The Wise Children co-production runs until 1 June
Hanif Kureishi’s 1990 debut novel was a literary sensation, and people of a certain vintage – such as this production’s director, Emma Rice – are prone to wax lyrical and nostalgic about its power to evoke a time, a place, a specific moment in their lives. I have to confess that, despite being of an approximate vintage, it passed me by completely.
I suspect that those who are familiar with the novel will derive much more satisfaction from Rice and Kureishi’s stage adaptation than those of us who are not.
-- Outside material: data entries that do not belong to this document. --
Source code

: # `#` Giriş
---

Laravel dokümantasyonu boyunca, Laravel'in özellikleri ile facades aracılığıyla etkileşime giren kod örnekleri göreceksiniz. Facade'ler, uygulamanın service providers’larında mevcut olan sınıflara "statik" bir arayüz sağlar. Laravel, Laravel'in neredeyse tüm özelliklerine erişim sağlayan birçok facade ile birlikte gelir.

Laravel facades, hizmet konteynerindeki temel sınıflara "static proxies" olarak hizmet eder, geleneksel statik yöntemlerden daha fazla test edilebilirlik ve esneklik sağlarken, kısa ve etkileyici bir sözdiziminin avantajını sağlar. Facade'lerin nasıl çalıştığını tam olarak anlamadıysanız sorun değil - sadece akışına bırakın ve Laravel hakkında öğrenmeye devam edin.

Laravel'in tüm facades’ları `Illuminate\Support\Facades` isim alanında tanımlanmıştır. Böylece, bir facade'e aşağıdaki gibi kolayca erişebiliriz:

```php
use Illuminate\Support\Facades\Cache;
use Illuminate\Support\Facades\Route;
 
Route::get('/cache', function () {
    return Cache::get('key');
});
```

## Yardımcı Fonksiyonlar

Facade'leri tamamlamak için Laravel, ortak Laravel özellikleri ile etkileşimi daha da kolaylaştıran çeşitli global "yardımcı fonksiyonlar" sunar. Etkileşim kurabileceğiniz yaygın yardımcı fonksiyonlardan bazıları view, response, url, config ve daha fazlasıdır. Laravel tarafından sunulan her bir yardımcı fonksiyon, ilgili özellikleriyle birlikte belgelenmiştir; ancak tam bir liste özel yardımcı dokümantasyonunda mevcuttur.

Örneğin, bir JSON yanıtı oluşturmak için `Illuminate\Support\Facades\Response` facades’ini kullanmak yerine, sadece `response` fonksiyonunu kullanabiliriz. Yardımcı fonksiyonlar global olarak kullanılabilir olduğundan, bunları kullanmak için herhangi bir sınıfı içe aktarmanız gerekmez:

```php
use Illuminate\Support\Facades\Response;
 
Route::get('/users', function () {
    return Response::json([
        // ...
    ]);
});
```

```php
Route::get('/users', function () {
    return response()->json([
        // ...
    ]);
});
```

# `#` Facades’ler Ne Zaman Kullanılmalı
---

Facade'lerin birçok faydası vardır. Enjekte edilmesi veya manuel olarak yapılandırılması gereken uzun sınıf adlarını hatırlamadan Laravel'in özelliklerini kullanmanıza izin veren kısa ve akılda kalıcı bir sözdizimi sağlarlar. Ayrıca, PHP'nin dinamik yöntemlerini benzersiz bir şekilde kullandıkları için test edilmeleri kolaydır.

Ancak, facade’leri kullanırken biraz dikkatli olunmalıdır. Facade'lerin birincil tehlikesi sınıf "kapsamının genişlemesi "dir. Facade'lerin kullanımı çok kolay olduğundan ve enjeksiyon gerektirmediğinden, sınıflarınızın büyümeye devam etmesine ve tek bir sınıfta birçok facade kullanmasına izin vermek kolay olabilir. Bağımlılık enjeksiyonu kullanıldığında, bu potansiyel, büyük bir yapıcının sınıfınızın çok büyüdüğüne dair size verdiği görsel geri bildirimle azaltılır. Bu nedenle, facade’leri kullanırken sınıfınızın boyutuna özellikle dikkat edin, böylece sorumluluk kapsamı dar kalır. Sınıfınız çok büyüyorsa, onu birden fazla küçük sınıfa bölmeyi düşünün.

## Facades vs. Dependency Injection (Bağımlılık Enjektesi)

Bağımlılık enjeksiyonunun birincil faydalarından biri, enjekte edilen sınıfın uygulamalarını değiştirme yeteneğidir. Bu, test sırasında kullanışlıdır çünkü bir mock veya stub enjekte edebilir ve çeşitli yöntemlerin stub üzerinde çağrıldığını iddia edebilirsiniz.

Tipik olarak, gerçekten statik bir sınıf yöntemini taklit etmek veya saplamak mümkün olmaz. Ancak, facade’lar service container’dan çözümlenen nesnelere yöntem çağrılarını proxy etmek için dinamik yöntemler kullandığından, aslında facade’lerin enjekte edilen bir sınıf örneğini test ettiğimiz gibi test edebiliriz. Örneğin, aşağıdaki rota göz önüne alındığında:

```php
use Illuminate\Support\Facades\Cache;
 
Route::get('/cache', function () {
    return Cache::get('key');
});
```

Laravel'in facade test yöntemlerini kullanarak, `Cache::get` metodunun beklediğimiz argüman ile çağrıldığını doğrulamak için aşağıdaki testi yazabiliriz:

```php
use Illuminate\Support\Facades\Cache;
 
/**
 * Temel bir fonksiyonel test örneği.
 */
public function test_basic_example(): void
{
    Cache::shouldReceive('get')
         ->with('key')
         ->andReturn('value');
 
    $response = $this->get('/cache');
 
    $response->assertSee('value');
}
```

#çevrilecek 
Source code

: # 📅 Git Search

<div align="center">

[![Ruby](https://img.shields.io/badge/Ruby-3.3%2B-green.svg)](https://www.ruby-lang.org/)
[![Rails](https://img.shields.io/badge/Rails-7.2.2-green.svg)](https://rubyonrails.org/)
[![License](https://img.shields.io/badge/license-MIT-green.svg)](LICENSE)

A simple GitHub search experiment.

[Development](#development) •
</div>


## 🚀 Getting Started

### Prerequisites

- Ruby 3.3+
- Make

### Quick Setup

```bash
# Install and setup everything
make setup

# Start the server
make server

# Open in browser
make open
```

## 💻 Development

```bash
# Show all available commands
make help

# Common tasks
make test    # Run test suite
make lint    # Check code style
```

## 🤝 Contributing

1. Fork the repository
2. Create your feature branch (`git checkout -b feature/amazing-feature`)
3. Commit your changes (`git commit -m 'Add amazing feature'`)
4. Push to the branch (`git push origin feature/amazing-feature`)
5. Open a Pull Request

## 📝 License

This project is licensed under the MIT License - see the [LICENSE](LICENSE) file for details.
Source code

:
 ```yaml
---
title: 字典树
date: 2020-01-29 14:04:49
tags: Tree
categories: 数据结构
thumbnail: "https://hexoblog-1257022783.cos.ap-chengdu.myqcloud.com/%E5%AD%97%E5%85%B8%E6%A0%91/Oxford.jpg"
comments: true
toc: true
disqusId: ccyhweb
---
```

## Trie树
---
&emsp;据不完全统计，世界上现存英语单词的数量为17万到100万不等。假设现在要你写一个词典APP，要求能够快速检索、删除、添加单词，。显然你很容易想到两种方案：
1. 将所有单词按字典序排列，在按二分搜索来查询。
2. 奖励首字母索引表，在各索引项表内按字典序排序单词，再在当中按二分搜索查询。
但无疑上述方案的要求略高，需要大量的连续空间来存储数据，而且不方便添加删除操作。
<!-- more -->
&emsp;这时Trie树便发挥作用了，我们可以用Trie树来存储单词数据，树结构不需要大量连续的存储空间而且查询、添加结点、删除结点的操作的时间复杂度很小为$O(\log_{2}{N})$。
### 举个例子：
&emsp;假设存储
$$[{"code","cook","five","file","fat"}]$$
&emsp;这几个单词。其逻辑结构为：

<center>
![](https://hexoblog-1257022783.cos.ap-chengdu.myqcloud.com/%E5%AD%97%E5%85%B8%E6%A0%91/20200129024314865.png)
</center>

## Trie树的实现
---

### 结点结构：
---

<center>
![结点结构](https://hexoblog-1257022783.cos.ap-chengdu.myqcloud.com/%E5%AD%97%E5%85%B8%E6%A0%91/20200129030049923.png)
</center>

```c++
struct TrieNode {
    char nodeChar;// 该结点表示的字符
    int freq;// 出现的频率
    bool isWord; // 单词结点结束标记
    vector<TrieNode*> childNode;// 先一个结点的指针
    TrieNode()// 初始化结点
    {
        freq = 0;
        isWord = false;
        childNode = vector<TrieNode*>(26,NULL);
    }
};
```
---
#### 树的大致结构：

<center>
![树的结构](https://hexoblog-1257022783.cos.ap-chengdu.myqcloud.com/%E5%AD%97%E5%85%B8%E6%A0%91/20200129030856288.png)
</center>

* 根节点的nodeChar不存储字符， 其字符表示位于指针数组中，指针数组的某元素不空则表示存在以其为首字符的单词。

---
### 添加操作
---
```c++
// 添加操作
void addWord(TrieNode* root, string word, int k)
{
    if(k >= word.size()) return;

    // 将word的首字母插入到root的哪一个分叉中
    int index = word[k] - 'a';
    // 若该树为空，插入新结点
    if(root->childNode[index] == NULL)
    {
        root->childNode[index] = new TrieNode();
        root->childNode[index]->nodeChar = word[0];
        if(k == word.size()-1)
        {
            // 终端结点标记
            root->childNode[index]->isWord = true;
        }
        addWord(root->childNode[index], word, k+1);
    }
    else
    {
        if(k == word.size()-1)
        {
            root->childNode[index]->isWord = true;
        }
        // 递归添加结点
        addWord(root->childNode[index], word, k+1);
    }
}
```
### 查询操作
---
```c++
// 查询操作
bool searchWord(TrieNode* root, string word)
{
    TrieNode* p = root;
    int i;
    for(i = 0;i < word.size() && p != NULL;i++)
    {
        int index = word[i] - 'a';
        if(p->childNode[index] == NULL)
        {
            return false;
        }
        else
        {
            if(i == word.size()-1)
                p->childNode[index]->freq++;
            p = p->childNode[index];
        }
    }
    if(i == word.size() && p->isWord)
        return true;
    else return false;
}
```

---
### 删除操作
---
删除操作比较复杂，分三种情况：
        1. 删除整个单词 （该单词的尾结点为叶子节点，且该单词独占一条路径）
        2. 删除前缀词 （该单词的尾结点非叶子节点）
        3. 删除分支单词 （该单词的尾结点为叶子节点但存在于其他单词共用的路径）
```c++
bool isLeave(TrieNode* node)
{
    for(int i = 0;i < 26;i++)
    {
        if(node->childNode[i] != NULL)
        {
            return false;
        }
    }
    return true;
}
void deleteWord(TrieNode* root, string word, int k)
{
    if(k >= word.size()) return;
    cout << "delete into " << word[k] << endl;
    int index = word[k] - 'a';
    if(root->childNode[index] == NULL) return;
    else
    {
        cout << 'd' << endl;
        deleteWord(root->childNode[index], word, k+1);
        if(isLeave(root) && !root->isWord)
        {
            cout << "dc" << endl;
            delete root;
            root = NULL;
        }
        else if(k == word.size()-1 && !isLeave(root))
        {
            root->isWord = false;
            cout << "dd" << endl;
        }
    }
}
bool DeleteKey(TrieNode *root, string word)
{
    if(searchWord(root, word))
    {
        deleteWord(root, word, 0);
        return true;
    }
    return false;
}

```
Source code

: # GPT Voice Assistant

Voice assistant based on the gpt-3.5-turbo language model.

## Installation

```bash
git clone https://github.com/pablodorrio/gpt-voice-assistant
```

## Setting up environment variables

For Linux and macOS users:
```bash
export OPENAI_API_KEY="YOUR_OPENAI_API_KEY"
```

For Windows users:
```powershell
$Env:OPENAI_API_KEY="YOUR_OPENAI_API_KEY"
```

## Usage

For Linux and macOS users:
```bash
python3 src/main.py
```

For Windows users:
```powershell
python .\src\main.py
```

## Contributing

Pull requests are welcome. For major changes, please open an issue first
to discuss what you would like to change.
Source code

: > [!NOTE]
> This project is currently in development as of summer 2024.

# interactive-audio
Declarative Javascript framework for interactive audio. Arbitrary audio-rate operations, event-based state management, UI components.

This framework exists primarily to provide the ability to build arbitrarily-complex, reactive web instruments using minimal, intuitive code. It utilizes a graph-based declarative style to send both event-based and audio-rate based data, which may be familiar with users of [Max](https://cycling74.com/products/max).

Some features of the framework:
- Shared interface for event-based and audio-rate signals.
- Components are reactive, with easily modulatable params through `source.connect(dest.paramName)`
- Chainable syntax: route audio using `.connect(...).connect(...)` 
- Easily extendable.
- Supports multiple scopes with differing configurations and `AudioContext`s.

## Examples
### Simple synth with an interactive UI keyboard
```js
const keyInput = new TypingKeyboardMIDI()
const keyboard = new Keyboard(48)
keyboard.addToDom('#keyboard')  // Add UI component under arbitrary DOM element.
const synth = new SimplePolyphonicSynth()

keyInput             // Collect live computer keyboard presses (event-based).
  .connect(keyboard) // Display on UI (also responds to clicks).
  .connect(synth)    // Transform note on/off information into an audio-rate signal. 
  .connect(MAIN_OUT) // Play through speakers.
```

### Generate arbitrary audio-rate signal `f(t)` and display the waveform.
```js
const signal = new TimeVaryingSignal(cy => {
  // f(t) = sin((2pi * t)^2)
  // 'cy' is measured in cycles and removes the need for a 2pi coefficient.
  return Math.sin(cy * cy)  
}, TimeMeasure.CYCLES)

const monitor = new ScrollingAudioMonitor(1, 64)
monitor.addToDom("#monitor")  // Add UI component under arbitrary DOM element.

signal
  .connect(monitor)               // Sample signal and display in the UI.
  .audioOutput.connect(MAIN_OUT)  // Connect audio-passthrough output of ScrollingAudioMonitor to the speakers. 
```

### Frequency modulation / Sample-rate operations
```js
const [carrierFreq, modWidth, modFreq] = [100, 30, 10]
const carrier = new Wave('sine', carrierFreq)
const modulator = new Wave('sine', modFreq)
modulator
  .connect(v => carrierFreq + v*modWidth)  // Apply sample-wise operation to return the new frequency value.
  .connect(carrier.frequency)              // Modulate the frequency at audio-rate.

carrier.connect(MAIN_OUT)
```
The picaresque, episodic whizz through locations, scenes and characters is not so much Dickensian as dizzying, with no time to breathe or explore character, delve into motivations or even to empathise with anyone along our hero Karim’s unlikely journey out of the south London suburbs in the late 1970s.
It’s all the more curious, then, that The Buddha of Suburbia should apparently be strongly autobiographical, since the figures drawn here are two-dimensional to the point of caricature and the novel’s acclaim for its skewering of a divided society on the cusp of Thatcher’s revolution is largely lost in translation. We’re simply left wondering why we should care about any of the self-serving characters, and why anyone thought it necessary to retell the story on a stage.
Having said all that, it’s done with great panache and plenty of Rice’s trademark theatricality, and there’s some chaotic, crude comedy along the way. Rachana Jadhav’s multi-level set and Vicki Mortimer’s vivid costumes certainly look the part and Niraj Chag’s delightful score plunders every possible aspect of the period’s music charts, from pop to punk and everything inbetween.
Dee Ahluwalia’s Karim narrates for the most part as his Indian-English family falls apart and is reconstructed in a more radical way, but he remains essentially unchanged by everything that happens to him, whether it’s life-affirming or tragic. A cast of players doubles, trebles and more as the supporting cast in his frenetic young life, and more than once Rice deploys metatheatrical tricks to win extra laughs.
Natasha Jayetileke wrings something interesting out of Karim’s best friend Jamila, and there are excellent performances from Ankur Bahl as his father and Ewan Wardrop as an eccentric theatre director with a sideline in sexual peccadilloes. The numerous intimate encounters are handled with a sense of raucous joy and liberation, and if it all ends up feeling a little like Confessions of an Anglo-Indian Actor, then at least that’s in keeping with the period, and a broad-minded audience probably isn’t going to mind too much.
The breakneck pace and relentless trajectory help nearly three hours fly by, and it’s easy to see why Rice’s biggest challenge must have been filleting the narrative to a manageable length. If you know the story, that may not matter too much. If you don’t, just try and keep up.